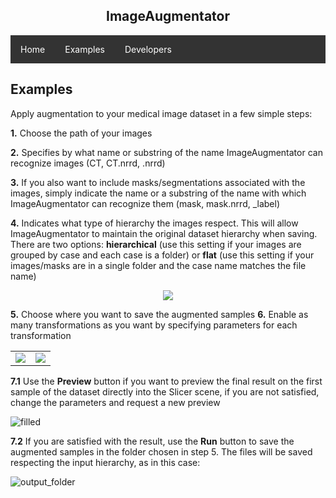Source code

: <center><h2>ImageAugmentator</h2></center>

<style>
.navbar {
  list-style-type: none;
  margin: 0;
  padding: 0;
  overflow: hidden;
  background-color: #333;
}

.navbar li {  /* Target nested elements within the navbar */
  float: left;
}

.navbar li a {  /* Target links within the navbar */
  display: block;
  color: white;
  text-align: center;
  padding: 14px 16px;
  text-decoration: none;
}

/* Change the link color to #111 (black) on hover */
li a:hover {
  background-color: #111;
}
</style>

<ul class="navbar">
  <li><a href="https://ciroraggio.github.io/ImageAugmentator/index">Home</a></li>
  <li><a href="https://ciroraggio.github.io/ImageAugmentator/examples">Examples</a></li>
  <li><a href="https://ciroraggio.github.io/ImageAugmentator/developers">Developers</a></li>
</ul>

## Examples
Apply augmentation to your medical image dataset in a few simple steps:

**1.** Choose the path of your images

**2.** Specifies by what name or substring of the name ImageAugmentator can recognize images (CT, CT.nrrd, .nrrd)

**3.** If you also want to include masks/segmentations associated with the images, simply indicate the name or a substring of the name with which ImageAugmentator can recognize them (mask, mask.nrrd, _label)

**4.** Indicates what type of hierarchy the images respect. This will allow ImageAugmentator to maintain the original dataset hierarchy when saving. There are two options: **hierarchical** (use this setting if your images are grouped by case and each case is a folder) or **flat** (use this setting if your images/masks are in a single folder and the case name matches the file name)

<center>            
<img src="https://raw.githubusercontent.com/ciroraggio/ImageAugmentator/main/assets/ImageAugmentatorInputExample.png">
</center>

**5.** Choose where you want to save the augmented samples
**6.** Enable as many transformations as you want by specifying parameters for each transformation
<table>
    <tr>
        <td>
            <img src="https://raw.githubusercontent.com/ciroraggio/ImageAugmentator/main/assets/ImageAugmentatorEnableTransformsExample1.png">
        </td>
        <td>
            <img src="https://raw.githubusercontent.com/ciroraggio/ImageAugmentator/main/assets/ImageAugmentatorEnableTransformsExample2.png">
        </td>
    </tr>
</table>

**7.1** Use the **Preview** button if you want to preview the final result on the first sample of the dataset directly into the Slicer scene, if you are not satisfied, change the parameters and request a new preview

![filled](https://raw.githubusercontent.com/ciroraggio/ImageAugmentator/main/assets/ImageAugmentatorScreen.png)

**7.2** If you are satisfied with the result, use the **Run** button to save the augmented samples in the folder chosen in step 5. The files will be saved respecting the input hierarchy, as in this case:

![output_folder](https://raw.githubusercontent.com/ciroraggio/ImageAugmentator/main/assets/ImageAugmentatorOutputExample.png)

------------------------------------

Scan the material above for the string "this". Copy each line that holds it.

▶ _Exercise result_:
**4.** Indicates what type of hierarchy the images respect. This will allow ImageAugmentator to maintain the original dataset hierarchy when saving. There are two options: **hierarchical** (use this setting if your images are grouped by case and each case is a folder) or **flat** (use this setting if your images/masks are in a single folder and the case name matches the file name)
**7.2** If you are satisfied with the result, use the **Run** button to save the augmented samples in the folder chosen in step 5. The files will be saved respecting the input hierarchy, as in this case:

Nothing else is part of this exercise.